GIVEN DATA:
◇ ◇ ◇ ◇ ◇ ◇ ◇

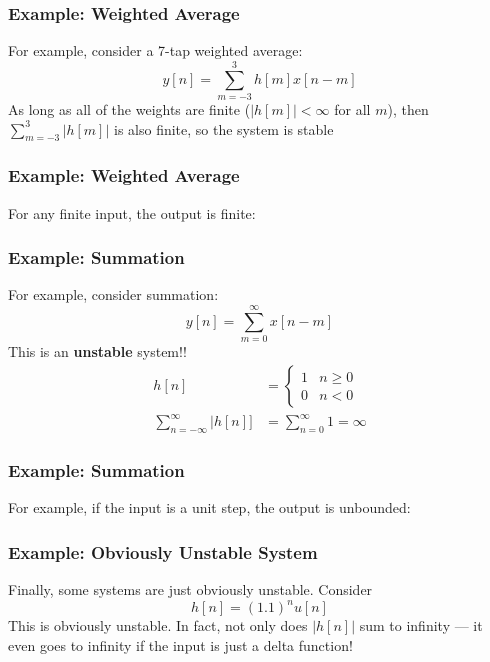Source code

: \documentclass{beamer}
\begin{document}
\begin{frame}
  \frametitle{Example: Weighted Average}

  For example, consider a 7-tap weighted average:
  \begin{displaymath}
    y[n] = \sum_{m=-3}^3 h[m] x[n-m]
  \end{displaymath}
  As long as all of the weights are finite ($|h[m]|<\infty$ for all
  $m$), then $\sum_{m=-3}^3 |h[m]|$ is also finite, so the system is
  stable
\end{frame}

\begin{frame}
  \frametitle{Example: Weighted Average}

  For any finite input, the output is finite:
  \centerline{}
\end{frame}

\begin{frame}
  \frametitle{Example: Summation}

  For example, consider summation:
  \begin{displaymath}
    y[n] = \sum_{m=0}^\infty x[n-m]
  \end{displaymath}
  This is an {\bf unstable} system!!
  \begin{align*}
    h[n] &= \left\{\begin{array}{ll}1 & n\ge 0\\0 & n<0\end{array}\right.\\
    \sum_{n=-\infty}^\infty |h[n]] &=\sum_{n=0}^\infty 1 = \infty
  \end{align*}
\end{frame}

\begin{frame}
  \frametitle{Example: Summation}

  For example, if the input is a unit step, the output is unbounded:
  \centerline{}
\end{frame}

\begin{frame}
  \frametitle{Example: Obviously Unstable System}

  Finally, some systems are just obviously unstable.  Consider
  \begin{displaymath}
    h[n] = (1.1)^n u[n]
  \end{displaymath}
  This is obviously unstable.  In fact, not only does $|h[n]|$ sum to
  infinity --- it even goes to infinity if the input is just a delta function!
\end{frame}
\end{document}

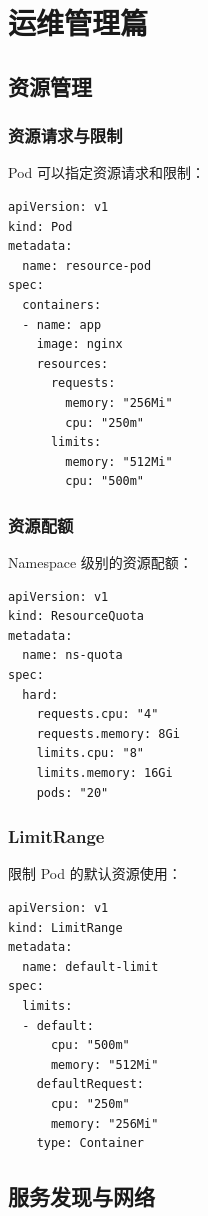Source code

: \documentclass[12pt,UTF8]{ctexbook}
\begin{document}
\part{运维管理篇}

\chapter{资源管理}
\label{chap:resource_management}

\section{资源请求与限制}
\label{sec:resource_requests}

Pod 可以指定资源请求和限制：

\begin{lstlisting}
apiVersion: v1
kind: Pod
metadata:
  name: resource-pod
spec:
  containers:
  - name: app
    image: nginx
    resources:
      requests:
        memory: "256Mi"
        cpu: "250m"
      limits:
        memory: "512Mi"
        cpu: "500m"
\end{lstlisting}

\section{资源配额}
\label{sec:resource_quota}

Namespace 级别的资源配额：

\begin{lstlisting}
apiVersion: v1
kind: ResourceQuota
metadata:
  name: ns-quota
spec:
  hard:
    requests.cpu: "4"
    requests.memory: 8Gi
    limits.cpu: "8"
    limits.memory: 16Gi
    pods: "20"
\end{lstlisting}

\section{LimitRange}
\label{sec:limitrange}

限制 Pod 的默认资源使用：

\begin{lstlisting}
apiVersion: v1
kind: LimitRange
metadata:
  name: default-limit
spec:
  limits:
  - default:
      cpu: "500m"
      memory: "512Mi"
    defaultRequest:
      cpu: "250m"
      memory: "256Mi"
    type: Container
\end{lstlisting}

\chapter{服务发现与网络}
\label{chap:service_discovery}
\end{document}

◇ ◇ ◇ ◇ ◇ ◇ ◇

From the line containing "- name: app" to the final line of the data above, transcribe every line exactly and nothing more.

SOLUTION FOR THIS PROBLEM:
  - name: app
    image: nginx
    resources:
      requests:
        memory: "256Mi"
        cpu: "250m"
      limits:
        memory: "512Mi"
        cpu: "500m"
\end{lstlisting}

\section{资源配额}
\label{sec:resource_quota}

Namespace 级别的资源配额：

\begin{lstlisting}
apiVersion: v1
kind: ResourceQuota
metadata:
  name: ns-quota
spec:
  hard:
    requests.cpu: "4"
    requests.memory: 8Gi
    limits.cpu: "8"
    limits.memory: 16Gi
    pods: "20"
\end{lstlisting}

\section{LimitRange}
\label{sec:limitrange}

限制 Pod 的默认资源使用：

\begin{lstlisting}
apiVersion: v1
kind: LimitRange
metadata:
  name: default-limit
spec:
  limits:
  - default:
      cpu: "500m"
      memory: "512Mi"
    defaultRequest:
      cpu: "250m"
      memory: "256Mi"
    type: Container
\end{lstlisting}

\chapter{服务发现与网络}
\label{chap:service_discovery}
\end{document}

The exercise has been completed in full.